Dalam satu pidatonya, Ali r.a mengingatkan, “Saya sudah lihat sendiri sahabat-sahabat Rasulullah SAW. Tidak seorangpun dari kalian yang dapat menyamai keutamaan mereka”. Nasihat-nasihat Ali r.a ini cukup banyak ditulis dalam buku-buku sejarah. Sama sekali tidak ditemukan cercaan terhadap sahabat, justru yang banyak adalah pesan keutamaan sahabat.
Imam Ja’far al-Shadiq ketika membicarakan keutamaan Abu Bakar r.a beliau berkata, “Di samping saya mengharap syafa’at dari Ali, saya juga mengharap syafa’at dari Abu Bakar” (riwayat al-Daraqutni).
Imam Ja’far pernah mengatakan, “Aku dilahirkan oleh Abu Bakar dua kali” (Ahmad bin Zain al-Habsyi,Syarhul ‘Ainiyah, 22).
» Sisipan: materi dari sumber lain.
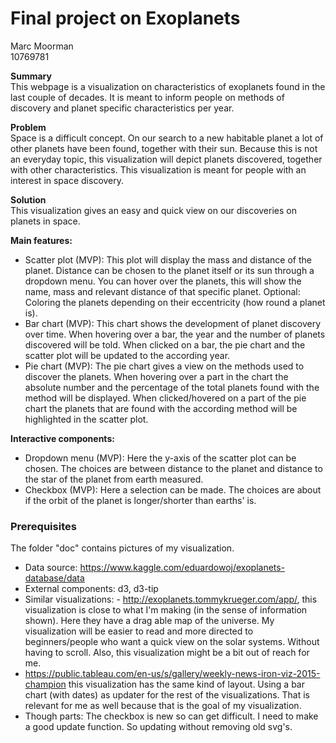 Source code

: # Final project on Exoplanets  

Marc Moorman  
10769781

**Summary**  
This webpage is a visualization on characteristics of exoplanets found in the last couple of decades. It is meant to inform people on methods of discovery and planet specific characteristics per year. 


**Problem**  
Space is a difficult concept. On our search to a new habitable planet a lot of other planets have been found, together with their sun. Because this is not an everyday topic, this visualization will depict planets discovered, together with other characteristics. This visualization is meant for people with an interest in space discovery.  

**Solution**  
This visualization gives an easy and quick view on our discoveries on planets in space.  

**Main features:**  
- Scatter plot (MVP): This plot will display the mass and distance of the planet. Distance can be chosen to the planet itself or its sun through a dropdown menu. You can hover over the planets, this will show the name, mass and relevant distance of that specific planet. Optional: Coloring the planets depending on their eccentricity (how round a planet is).  
- Bar chart (MVP): This chart shows the development of planet discovery over time. When hovering over a bar, the year and the number of planets discovered will be told. When clicked on a bar, the pie chart and the scatter plot will be updated to the according year.  
- Pie chart (MVP): The pie chart gives a view on the methods used to discover the planets. When hovering over a part in the chart the absolute number and the percentage of the total planets found with the method will be displayed. When clicked/hovered on a part of the pie chart the planets that are found with the according method will be highlighted in the scatter plot.  

**Interactive components:**    
- Dropdown menu (MVP): Here the y-axis of the scatter plot can be chosen. The choices are between distance to the planet and distance to the star of the planet from earth measured.  
- Checkbox (MVP): Here a selection can be made. The choices are about if the orbit of the planet is longer/shorter than earths' is.  

### Prerequisites  
The folder "doc" contains pictures of my visualization.  
- Data source: https://www.kaggle.com/eduardowoj/exoplanets-database/data  
- External components: d3, d3-tip  
- Similar visualizations: - http://exoplanets.tommykrueger.com/app/, this visualization is close to what I'm making (in the sense of information shown). Here they have a drag able map of the universe. My visualization will be easier to read and more directed to beginners/people who want a quick view on the solar systems. Without having to scroll. Also, this visualization might be a bit out of reach for me.  
- https://public.tableau.com/en-us/s/gallery/weekly-news-iron-viz-2015-champion this visualization has the same kind of layout. Using a bar chart (with dates) as updater for the rest of the visualizations. That is relevant for me as well because that is the goal of my visualization.  
- Though parts: The checkbox is new so can get difficult. I need to make a good update function. So updating without removing old svg's.   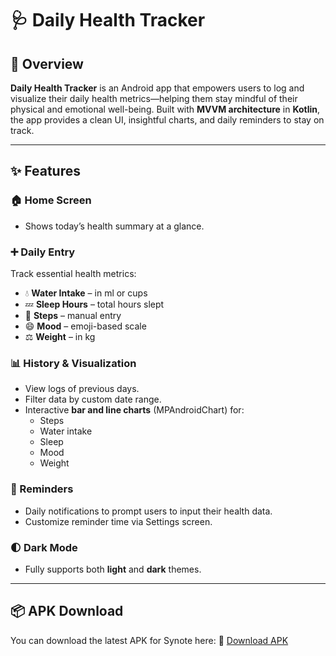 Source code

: # 🩺 Daily Health Tracker

## 📱 Overview
**Daily Health Tracker** is an Android app that empowers users to log and visualize their daily health metrics—helping them stay mindful of their physical and emotional well-being. Built with **MVVM architecture** in **Kotlin**, the app provides a clean UI, insightful charts, and daily reminders to stay on track.

---

## ✨ Features

### 🏠 Home Screen
- Shows today’s health summary at a glance.

### ➕ Daily Entry
Track essential health metrics:
- 💧 **Water Intake** – in ml or cups  
- 💤 **Sleep Hours** – total hours slept  
- 👣 **Steps** – manual entry
- 😄 **Mood** – emoji-based scale  
- ⚖️ **Weight** – in kg

### 📊 History & Visualization
- View logs of previous days.
- Filter data by custom date range.
- Interactive **bar and line charts** (MPAndroidChart) for:
  - Steps
  - Water intake
  - Sleep
  - Mood
  - Weight

### 🔔 Reminders
- Daily notifications to prompt users to input their health data.
- Customize reminder time via Settings screen.

### 🌓 Dark Mode
- Fully supports both **light** and **dark** themes.

---

## 📦 APK Download
You can download the latest APK for Synote here:
🔗 [Download APK](https://github.com/msherazsadiq/Healthify/releases/download/v1.0.0/Healthify.apk)

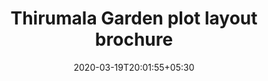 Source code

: ---
title: "Thirumala Garden plot layout brochure"
image: /images/graphic-designs/thirumala_garden_brochure.jpg
description: "https://drive.google.com/open?id=1a1u0NcNEi2-1QEKGaaAna0I92-E_HYXx"
tags: ["graphics"]
date: 2020-03-19T20:01:55+05:30
draft: false
--- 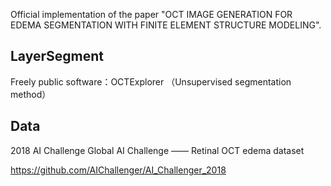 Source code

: Official implementation of the paper "OCT IMAGE GENERATION FOR EDEMA SEGMENTATION WITH FINITE ELEMENT STRUCTURE MODELING".



## LayerSegment

Freely public software：OCTExplorer （Unsupervised segmentation method） 



## Data

2018 AI Challenge Global AI Challenge  —— Retinal OCT edema dataset

https://github.com/AIChallenger/AI_Challenger_2018




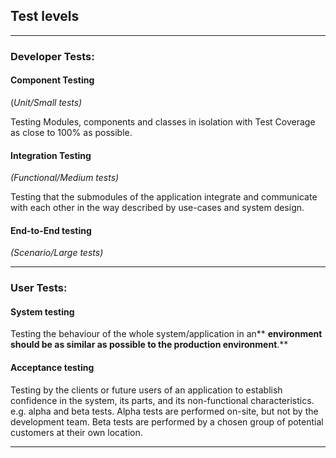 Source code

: ## Test levels

---

### Developer Tests:

#### Component Testing

\(_Unit/Small tests\)_

Testing Modules, components and classes in isolation with Test Coverage as close to 100% as possible.

#### Integration Testing

_\(Functional/Medium tests\)_

Testing that the submodules of the application integrate and communicate with each other in the way described by use-cases and system design.

#### End-to-End testing

_\(Scenario/Large tests\)_

---

### User Tests:

#### System testing

Testing the behaviour of the whole system/application in an** **environment should be as similar as possible to the production environment**.**

#### Acceptance testing

Testing by the clients or future users of an application  to establish confidence in the system, its parts, and its non-functional characteristics. e.g. alpha and beta tests. Alpha tests are performed on-site, but not by the development team. Beta tests are performed by a chosen group of potential customers at their own location.

---




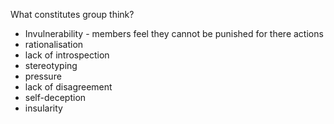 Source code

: What constitutes group think?
* Invulnerability - members feel they cannot be punished for there actions
* rationalisation
* lack of introspection
* stereotyping
* pressure
* lack of disagreement
* self-deception
* insularity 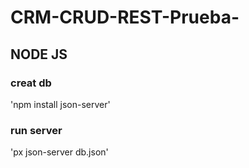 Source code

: # CRM-CRUD-REST-Prueba-

## NODE JS

### creat db
'npm install json-server'

### run server
'px json-server db.json'
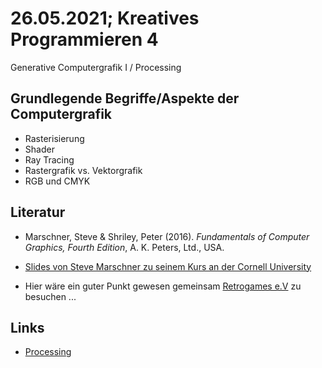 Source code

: # 26.05.2021; Kreatives Programmieren 4

Generative Computergrafik I / Processing

## Grundlegende Begriffe/Aspekte der Computergrafik

* Rasterisierung
* Shader
* Ray Tracing
* Rastergrafik vs. Vektorgrafik
* RGB und CMYK

## Literatur

* Marschner, Steve & Shriley, Peter (2016). *Fundamentals of Computer Graphics, Fourth Edition*, A. K. Peters, Ltd., USA.
* [Slides von Steve Marschner zu seinem Kurs an der Cornell University](http://www.cs.cornell.edu/courses/cs4620/2014fa/index.shtml)

* Hier wäre ein guter Punkt gewesen gemeinsam [Retrogames e.V](https://www.retrogames.info/) zu besuchen ...

## Links
* [Processing](https://processing.org/) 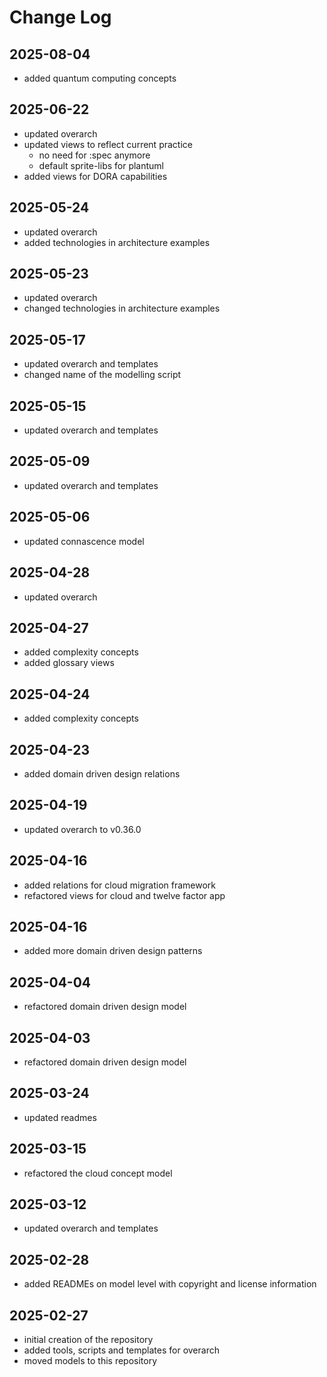 # Change Log

## 2025-08-04
* added quantum computing concepts

## 2025-06-22
* updated overarch
* updated views to reflect current practice
  * no need for :spec anymore
  * default sprite-libs for plantuml
* added views for DORA capabilities

## 2025-05-24
* updated overarch
* added technologies in architecture examples

## 2025-05-23
* updated overarch
* changed technologies in architecture examples

## 2025-05-17
* updated overarch and templates
* changed name of the modelling script

## 2025-05-15
* updated overarch and templates

## 2025-05-09
* updated overarch and templates

## 2025-05-06
* updated connascence model

## 2025-04-28
* updated overarch

## 2025-04-27
* added complexity concepts
* added glossary views

## 2025-04-24
* added complexity concepts

## 2025-04-23
* added domain driven design relations

## 2025-04-19
* updated overarch to v0.36.0

## 2025-04-16
* added relations for cloud migration framework
* refactored views for cloud and twelve factor app

## 2025-04-16
* added more domain driven design patterns

## 2025-04-04
* refactored domain driven design model

## 2025-04-03
* refactored domain driven design model

## 2025-03-24
* updated readmes

## 2025-03-15
* refactored the cloud concept model

## 2025-03-12
* updated overarch and templates

## 2025-02-28
* added READMEs on model level with copyright and license information

## 2025-02-27
* initial creation of the repository
* added tools, scripts and templates for overarch
* moved models to this repository
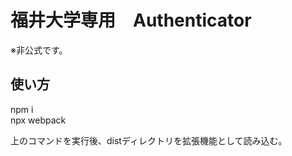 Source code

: # 福井大学専用　Authenticator

※非公式です。  

## 使い方
npm i  
npx webpack  
  

上のコマンドを実行後、distディレクトリを拡張機能として読み込む。

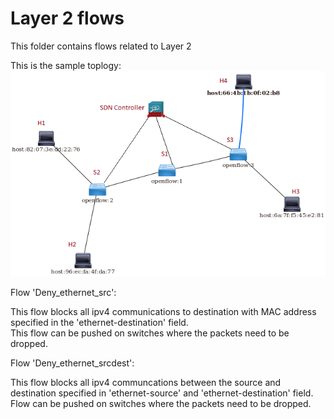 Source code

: # **Layer 2 flows**

This folder contains flows related to Layer 2  

This is the sample toplogy:![picture](topo.png)     

Flow 'Deny_ethernet_src':  

This flow blocks all ipv4 communications to destination with MAC address specified in the 'ethernet-destination' field.  
This flow can be pushed on switches where the packets need to be dropped.  

Flow 'Deny_ethernet_srcdest':  

This flow blocks all ipv4 communcations between the source and destination specified in 'ethernet-source' and 'ethernet-destination' field.  
Flow can be pushed on switches where the packets need to be dropped.



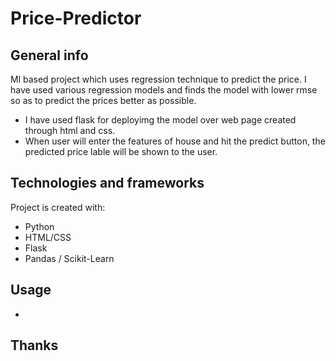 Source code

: # Price-Predictor

## General info
Ml based project which uses regression technique to predict the price.
I have used various regression models and finds the model with lower rmse so as to predict the prices better as possible.
* I have used flask for deployimg the model over web page created through html and css.
* When user will enter the features of house and hit the predict button, the predicted price lable will be shown to the user.
	
## Technologies and frameworks
Project is created with:
* Python
* HTML/CSS
* Flask
* Pandas / Scikit-Learn

## Usage
* 

## Thanks
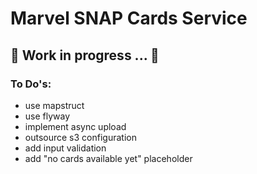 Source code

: # Marvel SNAP Cards Service

## 🚧 Work in progress ... 🚧

### To Do's:
- use mapstruct
- use flyway
- implement async upload
- outsource s3 configuration
- add input validation
- add "no cards available yet" placeholder
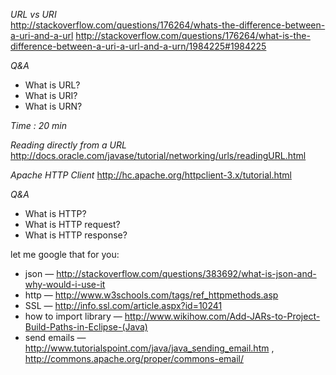 *URL vs URI*  
http://stackoverflow.com/questions/176264/whats-the-difference-between-a-uri-and-a-url
http://stackoverflow.com/questions/176264/what-is-the-difference-between-a-uri-a-url-and-a-urn/1984225#1984225

*Q&A*
* What is URL?
* What is URI?
* What is URN?

*Time : 20 min*

*Reading directly from a URL*
http://docs.oracle.com/javase/tutorial/networking/urls/readingURL.html

*Apache HTTP Client*
http://hc.apache.org/httpclient-3.x/tutorial.html

*Q&A*
* What is HTTP?
* What is HTTP request?
* What is HTTP response?


let me google that for you:
* json — http://stackoverflow.com/questions/383692/what-is-json-and-why-would-i-use-it
* http — http://www.w3schools.com/tags/ref_httpmethods.asp
* SSL — http://info.ssl.com/article.aspx?id=10241
* how to import library — http://www.wikihow.com/Add-JARs-to-Project-Build-Paths-in-Eclipse-(Java)
* send emails — http://www.tutorialspoint.com/java/java_sending_email.htm , http://commons.apache.org/proper/commons-email/

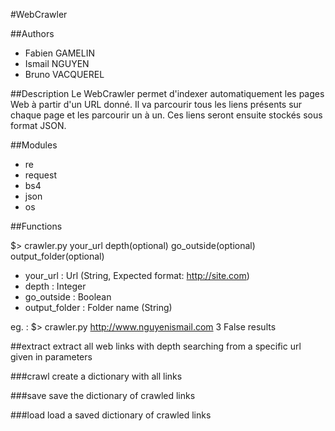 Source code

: #WebCrawler

##Authors
- Fabien GAMELIN
- Ismail NGUYEN
- Bruno VACQUEREL


##Description
Le WebCrawler permet d'indexer automatiquement les pages Web à partir d'un URL donné.
Il va parcourir tous les liens présents sur chaque page et les parcourir un à un.
Ces liens seront ensuite stockés sous format JSON.


##Modules
- re
- request
- bs4
- json
- os


##Functions

$> crawler.py your_url depth(optional) go_outside(optional) output_folder(optional)

- your_url : Url (String, Expected format: http://site.com)
- depth : Integer
- go_outside : Boolean
- output_folder : Folder name (String)

eg. : $> crawler.py http://www.nguyenismail.com 3 False results

##extract
extract all web links with depth searching from a specific url given in parameters

###crawl
create a dictionary with all links

###save
save the dictionary of crawled links

###load
load a saved dictionary of crawled links


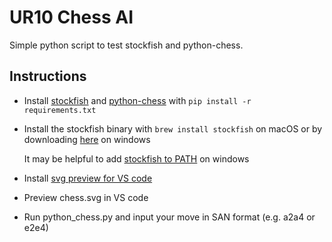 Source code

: # UR10 Chess AI

Simple python script to test stockfish and python-chess.

## Instructions

- Install [stockfish](https://pypi.org/project/stockfish/) and [python-chess](https://pypi.org/project/chess/) with `pip install -r requirements.txt`

- Install the stockfish binary with `brew install stockfish` on macOS or by downloading [here](https://stockfishchess.org/download/) on windows

    It may be helpful to add [stockfish to PATH](https://medium.com/@kevinmarkvi/how-to-add-executables-to-your-path-in-windows-5ffa4ce61a53) on windows

- Install [svg preview for VS code](https://marketplace.visualstudio.com/items?itemName=jock.svg)

- Preview chess.svg in VS code

- Run python_chess.py and input your move in SAN format (e.g. a2a4 or e2e4)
Ketika ia masih hidup, nama beliau (Ja’far) pernah dibajak oleh orang-orang Syiah. Syiah membuat fitnah bahwa Ja’far berlepas diri dari Syaikhoni (Abu Bakar dan Umar). Sontak ia marah. Beliau mengatakan, “Allah berlepas dari mereka (orang-orang Syiah). Demi Allah, sesungguhnya aku berharap Allah memberiku manfaat berkat hubungan kekerabatku dengan Abu Bakar” (Abdullah bin Syekh al-Aidarus,Al-Iqdun Nabawi, 230).
Pernyataan Ja’far al-Shadiq ini menunjukkan bahwa antara dia beserta nasab-nasabnya mengakui Abu Bakar sebagai kerabat (Ahlul Bait). Keturunan Ja’far juga berkeyakinan sama. Ini menunjukkan, bahwa Ja’far, yang diagungkan oleh Syiah sebagai imam, tidak menyempitkan makna Ahlul Bait. Definisi ini sama dengan keyakinan Ahlus Sunnah dari dulu hingga kini.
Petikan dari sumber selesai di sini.